Cell cycle analysis using propidium iodide staining. The percentage of Caov-3 and UWB1 cells in G1 after 24 h (a) or 48 h (b) treatment with 0.1% DMSO (control) or 10 μM artesunate is graphed as the mean +/− SD from three independent experiments. A one-tailed unpaired t-test revealed a statistically significant increase in cells in G1 in UWB1 cells treated for either 24 or 48 h (* p < 0.05) and in Caov-3 cells treated with artesunate for 48 h (** p < 0.01). The concurrent analysis of the percentage of cells in S phase following 24 (c) or 48 (d) hour treatment with artesunate reveals a significant decrease in cells in S phase after 48 h (* p < 0.05; *** p < 0.001).

Figure 5

Drug Administration Sequence Assay for artesunate, carboplatin, and paclitaxel. Cells were treated with artesunate on day 1 (D1A) or day 2 (D2A), carboplatin and paclitaxel on day 2 (D2C/T), carboplatin, paclitaxel, and artesunate on day 2 (D2C/T/A), or artesunate on day 1 followed by carboplatin and paclitaxel on day 2 (D1A; D2C/T).

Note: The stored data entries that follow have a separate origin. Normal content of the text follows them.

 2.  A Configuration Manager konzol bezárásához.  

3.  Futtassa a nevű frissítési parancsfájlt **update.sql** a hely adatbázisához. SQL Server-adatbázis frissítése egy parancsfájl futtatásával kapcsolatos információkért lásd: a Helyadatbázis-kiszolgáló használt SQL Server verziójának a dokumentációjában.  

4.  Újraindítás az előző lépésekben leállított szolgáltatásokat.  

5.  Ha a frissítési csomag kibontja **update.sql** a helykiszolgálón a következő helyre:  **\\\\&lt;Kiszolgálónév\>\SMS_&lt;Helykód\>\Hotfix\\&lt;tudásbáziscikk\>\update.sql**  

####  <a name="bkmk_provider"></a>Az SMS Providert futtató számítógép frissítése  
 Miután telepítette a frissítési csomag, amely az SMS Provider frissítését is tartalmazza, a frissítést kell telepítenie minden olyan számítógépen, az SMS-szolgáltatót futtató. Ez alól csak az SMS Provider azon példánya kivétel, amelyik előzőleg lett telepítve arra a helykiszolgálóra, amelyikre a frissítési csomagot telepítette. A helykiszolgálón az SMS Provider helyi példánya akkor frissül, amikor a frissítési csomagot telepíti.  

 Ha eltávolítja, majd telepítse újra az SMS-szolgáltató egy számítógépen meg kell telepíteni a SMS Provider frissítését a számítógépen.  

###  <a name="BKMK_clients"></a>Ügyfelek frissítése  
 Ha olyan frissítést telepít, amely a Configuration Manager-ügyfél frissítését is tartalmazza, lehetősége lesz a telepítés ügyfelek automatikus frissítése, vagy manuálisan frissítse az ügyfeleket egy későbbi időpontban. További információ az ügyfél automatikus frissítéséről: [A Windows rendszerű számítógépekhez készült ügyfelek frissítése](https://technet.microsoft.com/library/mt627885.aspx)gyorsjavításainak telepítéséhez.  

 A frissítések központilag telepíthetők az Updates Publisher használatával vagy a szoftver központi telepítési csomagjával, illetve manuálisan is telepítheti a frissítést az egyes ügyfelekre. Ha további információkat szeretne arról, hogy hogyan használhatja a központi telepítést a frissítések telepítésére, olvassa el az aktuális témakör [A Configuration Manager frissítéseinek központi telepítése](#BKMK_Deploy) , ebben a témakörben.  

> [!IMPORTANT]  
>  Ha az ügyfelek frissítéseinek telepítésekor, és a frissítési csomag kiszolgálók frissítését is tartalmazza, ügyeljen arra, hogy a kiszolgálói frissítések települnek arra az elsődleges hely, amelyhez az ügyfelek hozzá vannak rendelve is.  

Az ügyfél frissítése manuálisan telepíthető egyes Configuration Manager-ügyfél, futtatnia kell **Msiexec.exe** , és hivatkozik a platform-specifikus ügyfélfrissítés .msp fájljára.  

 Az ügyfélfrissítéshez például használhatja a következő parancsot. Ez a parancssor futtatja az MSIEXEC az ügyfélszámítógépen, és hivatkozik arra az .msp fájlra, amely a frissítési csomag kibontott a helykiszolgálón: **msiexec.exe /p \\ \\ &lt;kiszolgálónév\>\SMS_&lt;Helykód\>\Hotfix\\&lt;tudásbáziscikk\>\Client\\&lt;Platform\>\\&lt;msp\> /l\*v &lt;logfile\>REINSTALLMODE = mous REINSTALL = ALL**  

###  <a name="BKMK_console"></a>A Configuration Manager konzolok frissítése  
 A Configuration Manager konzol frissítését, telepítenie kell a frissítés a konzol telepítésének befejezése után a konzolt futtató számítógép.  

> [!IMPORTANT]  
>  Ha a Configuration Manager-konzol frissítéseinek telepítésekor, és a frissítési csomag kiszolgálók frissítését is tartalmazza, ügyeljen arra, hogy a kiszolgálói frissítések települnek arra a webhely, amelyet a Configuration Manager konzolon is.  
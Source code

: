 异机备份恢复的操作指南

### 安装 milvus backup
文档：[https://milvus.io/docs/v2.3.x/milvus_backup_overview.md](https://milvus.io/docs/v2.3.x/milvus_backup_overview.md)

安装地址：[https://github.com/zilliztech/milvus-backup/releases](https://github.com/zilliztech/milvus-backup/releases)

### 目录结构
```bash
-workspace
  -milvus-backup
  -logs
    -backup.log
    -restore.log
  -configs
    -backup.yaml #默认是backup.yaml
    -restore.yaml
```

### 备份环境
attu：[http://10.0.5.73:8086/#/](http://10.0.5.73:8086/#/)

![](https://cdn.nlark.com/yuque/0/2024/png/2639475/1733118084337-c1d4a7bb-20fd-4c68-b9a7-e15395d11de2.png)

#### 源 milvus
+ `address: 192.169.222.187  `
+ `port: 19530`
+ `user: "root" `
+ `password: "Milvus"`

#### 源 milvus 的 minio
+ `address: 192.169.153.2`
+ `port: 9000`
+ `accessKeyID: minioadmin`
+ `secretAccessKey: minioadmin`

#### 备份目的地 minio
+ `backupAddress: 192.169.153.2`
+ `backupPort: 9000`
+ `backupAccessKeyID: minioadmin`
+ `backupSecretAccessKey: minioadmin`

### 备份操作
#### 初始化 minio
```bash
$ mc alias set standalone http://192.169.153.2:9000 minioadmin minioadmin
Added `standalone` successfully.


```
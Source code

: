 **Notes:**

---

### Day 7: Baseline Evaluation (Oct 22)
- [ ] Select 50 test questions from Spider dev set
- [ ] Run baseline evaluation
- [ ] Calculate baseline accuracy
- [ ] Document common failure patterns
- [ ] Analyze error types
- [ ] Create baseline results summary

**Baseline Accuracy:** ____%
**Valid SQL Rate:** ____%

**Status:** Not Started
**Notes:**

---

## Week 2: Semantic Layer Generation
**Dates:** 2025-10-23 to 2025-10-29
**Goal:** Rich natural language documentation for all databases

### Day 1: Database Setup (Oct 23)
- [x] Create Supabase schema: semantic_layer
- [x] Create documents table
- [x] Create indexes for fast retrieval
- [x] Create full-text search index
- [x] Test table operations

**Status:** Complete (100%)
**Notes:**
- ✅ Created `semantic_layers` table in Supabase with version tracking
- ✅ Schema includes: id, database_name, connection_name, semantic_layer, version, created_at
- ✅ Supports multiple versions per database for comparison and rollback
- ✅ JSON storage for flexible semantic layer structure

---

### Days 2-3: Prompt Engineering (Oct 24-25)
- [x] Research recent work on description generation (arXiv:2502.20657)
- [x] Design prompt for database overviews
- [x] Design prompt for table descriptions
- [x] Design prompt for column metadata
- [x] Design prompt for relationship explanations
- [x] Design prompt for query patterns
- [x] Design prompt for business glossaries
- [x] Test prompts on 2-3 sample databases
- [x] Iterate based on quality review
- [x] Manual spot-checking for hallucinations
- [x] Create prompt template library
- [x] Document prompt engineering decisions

The 24 h treatment concentrations for artesunate, carboplatin, and paclitaxel were 40 μM, 16 μM, and 32 μM, respectively. Percent viability was calculated utilizing the CellTiter-Glo 2.0 viability assay following treatment with carboplatin/paclitaxel and/or artesunate compared to DMSO-treated (control) cells, as indicated, shown graphically as the mean +/− SD in Caov-3 (a) and UWB1 (b) cells. Statistical differences were assessed by One-way ANOVA (ns—not significant and * p < 0.05). In both cell lines, the addition of artesunate as a concurrent treatment with carboplatin/paclitaxel resulted in a significant decrease in viable cells.